What rich dad meant was that while the rich might have lots of money, they also might have lots of expenses that keep them up at night. Or they might have a high paying job but have to get up to work everyday and have fear of getting fired or laid off.
The wealthy, on the other hand, don’t have these worries. Why? What’s the difference?
The definition of wealth
The definition of wealth is the number of days you can survive without physically working (or anyone in your household physically working) and still maintain your standard of living.
For example, if your monthly expenses are $5,000 and you have $20,000 in savings, your wealth is approximately four months or 120 days.
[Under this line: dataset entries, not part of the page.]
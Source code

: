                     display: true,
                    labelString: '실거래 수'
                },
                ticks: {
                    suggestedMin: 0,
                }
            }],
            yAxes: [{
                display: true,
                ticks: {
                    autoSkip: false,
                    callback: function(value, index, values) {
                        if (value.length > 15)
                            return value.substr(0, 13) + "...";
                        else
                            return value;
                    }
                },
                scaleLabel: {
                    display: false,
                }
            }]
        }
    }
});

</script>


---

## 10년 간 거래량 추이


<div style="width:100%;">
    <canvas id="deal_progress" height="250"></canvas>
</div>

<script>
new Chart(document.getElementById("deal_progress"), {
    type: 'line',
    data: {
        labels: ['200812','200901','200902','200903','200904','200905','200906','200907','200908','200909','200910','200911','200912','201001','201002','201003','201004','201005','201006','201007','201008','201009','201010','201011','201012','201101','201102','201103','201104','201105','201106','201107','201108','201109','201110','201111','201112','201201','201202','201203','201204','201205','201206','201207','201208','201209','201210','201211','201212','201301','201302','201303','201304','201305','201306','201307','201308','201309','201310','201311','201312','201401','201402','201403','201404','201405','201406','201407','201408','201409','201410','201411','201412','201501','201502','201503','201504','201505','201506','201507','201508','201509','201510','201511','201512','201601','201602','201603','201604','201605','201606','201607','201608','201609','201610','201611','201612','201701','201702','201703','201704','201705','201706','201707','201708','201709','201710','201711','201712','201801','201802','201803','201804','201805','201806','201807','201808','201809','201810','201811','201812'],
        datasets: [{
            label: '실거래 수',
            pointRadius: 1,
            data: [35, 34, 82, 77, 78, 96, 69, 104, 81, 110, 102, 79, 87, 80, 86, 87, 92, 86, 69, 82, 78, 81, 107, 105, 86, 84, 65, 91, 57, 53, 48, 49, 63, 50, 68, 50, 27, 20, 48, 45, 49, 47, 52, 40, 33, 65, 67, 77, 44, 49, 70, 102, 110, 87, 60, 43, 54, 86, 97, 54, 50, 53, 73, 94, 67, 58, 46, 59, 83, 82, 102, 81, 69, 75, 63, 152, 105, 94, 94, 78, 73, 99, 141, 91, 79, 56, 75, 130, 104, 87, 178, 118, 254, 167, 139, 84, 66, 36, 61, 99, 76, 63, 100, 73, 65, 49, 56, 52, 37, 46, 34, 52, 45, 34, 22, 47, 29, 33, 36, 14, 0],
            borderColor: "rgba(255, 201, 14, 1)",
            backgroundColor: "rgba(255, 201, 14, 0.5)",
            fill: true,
Wealth is measured in time, not dollars.
The difference between being rich and being wealthy
In 1989, Kim and I became millionaires, but we weren’t financially free until 1994. This is because there’s a difference between being rich and being wealthy. By 1989, our business was making us a lot of money. We were earning more and working less. We had what most people considered financial success.
Though we were rich, we still were not wealthy; much of our time was spent working to build our business and its systems. Our goal was to build the business to the point that it would cover all our expenses from cash flow each month—without us working. Additionally, we were invested in other assets like real estate and commodities to add to our cash flow.
By 1994, the passive income from our business and assets was greater than our expenses. At that point, we were wealthy, not just rich.
It’s not what you make…
Ultimately, it’s not how much money you make that matters but how much money you keep—and how long that money works for you.
Every day, I meet many people who make a lot of money, but all their money goes out of their expense column. Every time they make a little more money, they go shopping. They often buy a bigger house or a new car, which results in long-term debt and more hard work. Nothing is left to go into the asset column. It’s this kind of behavior that separates the rich from the wealthy.
I like the fine things in life just like everyone else; the difference is that I don’t have to work to purchase them, or go into deep debt. Rather, I spent the time necessary to be smart with my money, work hard, and build a business and investments that provide enough cash flow each month to cover my expenses—including my fun liabilities like cars and houses.
I don’t work for my money. It works for me.
Lots of people can become rich. But only financially intelligent people can become wealthy—and that takes a strong Financial Education that allows you to build cash-flowing businesses and assets.